*Exercise details*. Please return every line from the entries that has the string "Netzhaut" in it.

Data excerpts
____________________

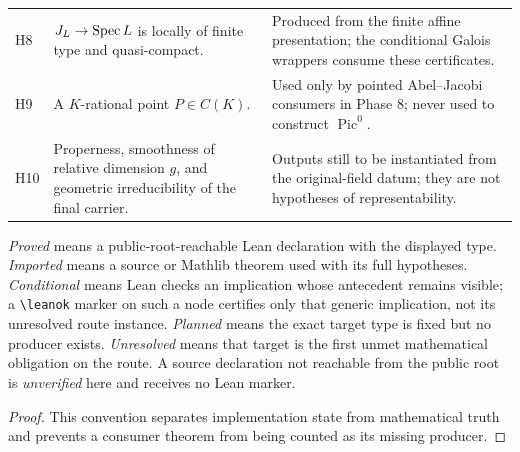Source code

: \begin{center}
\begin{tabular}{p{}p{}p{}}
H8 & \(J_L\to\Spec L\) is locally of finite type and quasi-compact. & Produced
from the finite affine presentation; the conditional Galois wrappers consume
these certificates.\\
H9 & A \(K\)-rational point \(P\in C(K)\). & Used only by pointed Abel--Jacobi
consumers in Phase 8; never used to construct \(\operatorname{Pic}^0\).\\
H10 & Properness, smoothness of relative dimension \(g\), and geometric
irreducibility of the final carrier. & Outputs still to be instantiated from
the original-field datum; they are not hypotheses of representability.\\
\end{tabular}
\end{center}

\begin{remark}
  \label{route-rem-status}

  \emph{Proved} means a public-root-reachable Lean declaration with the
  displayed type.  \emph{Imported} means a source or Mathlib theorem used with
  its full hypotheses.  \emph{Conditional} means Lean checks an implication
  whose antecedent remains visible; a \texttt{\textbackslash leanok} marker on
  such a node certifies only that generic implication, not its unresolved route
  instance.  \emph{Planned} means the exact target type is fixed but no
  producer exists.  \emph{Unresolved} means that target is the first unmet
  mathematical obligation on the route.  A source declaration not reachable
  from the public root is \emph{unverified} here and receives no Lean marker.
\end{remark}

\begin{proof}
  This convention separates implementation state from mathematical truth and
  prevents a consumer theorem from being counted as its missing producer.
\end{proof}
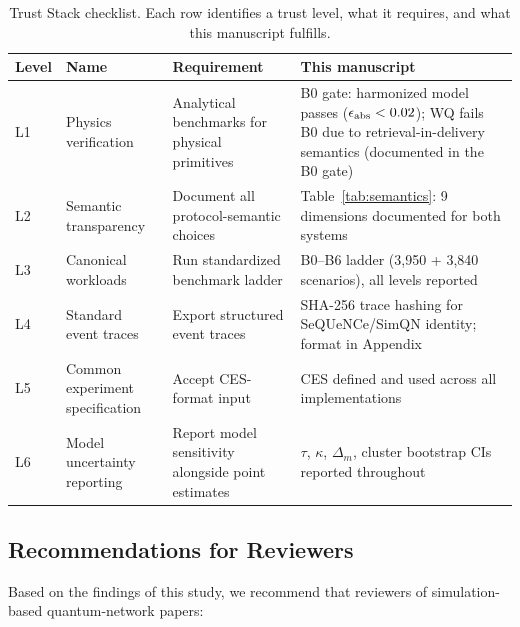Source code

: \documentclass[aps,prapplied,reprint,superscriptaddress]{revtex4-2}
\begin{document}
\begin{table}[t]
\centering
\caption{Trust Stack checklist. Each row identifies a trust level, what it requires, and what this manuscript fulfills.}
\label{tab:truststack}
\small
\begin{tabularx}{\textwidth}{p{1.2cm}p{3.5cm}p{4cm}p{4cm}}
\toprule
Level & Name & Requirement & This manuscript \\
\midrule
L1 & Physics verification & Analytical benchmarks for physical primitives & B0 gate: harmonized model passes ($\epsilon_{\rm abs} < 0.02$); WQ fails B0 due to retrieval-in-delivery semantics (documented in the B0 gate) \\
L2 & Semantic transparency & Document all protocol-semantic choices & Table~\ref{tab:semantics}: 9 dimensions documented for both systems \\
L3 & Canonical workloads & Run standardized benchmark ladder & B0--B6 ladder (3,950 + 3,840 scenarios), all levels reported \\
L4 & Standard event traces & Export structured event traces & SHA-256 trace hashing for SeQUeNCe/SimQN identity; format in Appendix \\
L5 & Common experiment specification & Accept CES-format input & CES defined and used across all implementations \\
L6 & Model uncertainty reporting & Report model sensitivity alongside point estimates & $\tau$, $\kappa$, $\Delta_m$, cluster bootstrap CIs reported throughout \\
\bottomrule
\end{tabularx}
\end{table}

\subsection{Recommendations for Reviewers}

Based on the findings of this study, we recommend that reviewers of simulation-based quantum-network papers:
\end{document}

____________________

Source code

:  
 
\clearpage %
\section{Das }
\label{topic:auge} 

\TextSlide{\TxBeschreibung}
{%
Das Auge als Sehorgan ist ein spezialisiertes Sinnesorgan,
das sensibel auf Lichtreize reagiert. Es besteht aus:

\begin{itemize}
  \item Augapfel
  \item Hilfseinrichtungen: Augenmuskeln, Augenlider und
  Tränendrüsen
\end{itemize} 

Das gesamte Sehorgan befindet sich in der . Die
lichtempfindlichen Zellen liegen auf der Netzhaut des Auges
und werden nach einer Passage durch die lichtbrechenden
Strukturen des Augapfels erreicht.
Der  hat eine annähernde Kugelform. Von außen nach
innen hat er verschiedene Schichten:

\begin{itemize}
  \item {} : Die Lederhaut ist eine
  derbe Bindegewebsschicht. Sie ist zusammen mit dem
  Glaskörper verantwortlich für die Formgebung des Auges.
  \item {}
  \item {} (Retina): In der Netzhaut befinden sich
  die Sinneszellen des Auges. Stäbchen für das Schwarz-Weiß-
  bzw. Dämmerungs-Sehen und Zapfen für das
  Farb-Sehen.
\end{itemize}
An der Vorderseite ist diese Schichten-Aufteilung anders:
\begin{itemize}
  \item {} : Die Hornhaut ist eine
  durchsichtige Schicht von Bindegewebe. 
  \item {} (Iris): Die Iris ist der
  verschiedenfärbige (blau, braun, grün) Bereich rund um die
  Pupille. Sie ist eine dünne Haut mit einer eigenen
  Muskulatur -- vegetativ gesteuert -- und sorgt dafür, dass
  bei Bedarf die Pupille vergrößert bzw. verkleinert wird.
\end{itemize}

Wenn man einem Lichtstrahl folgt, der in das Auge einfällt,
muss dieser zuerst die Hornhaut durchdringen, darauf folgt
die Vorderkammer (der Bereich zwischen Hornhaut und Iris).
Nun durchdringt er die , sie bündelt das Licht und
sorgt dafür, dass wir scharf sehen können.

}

____________________

*Result of this task*.
lichtempfindlichen Zellen liegen auf der Netzhaut des Auges
  \item {} (Retina): In der Netzhaut befinden sich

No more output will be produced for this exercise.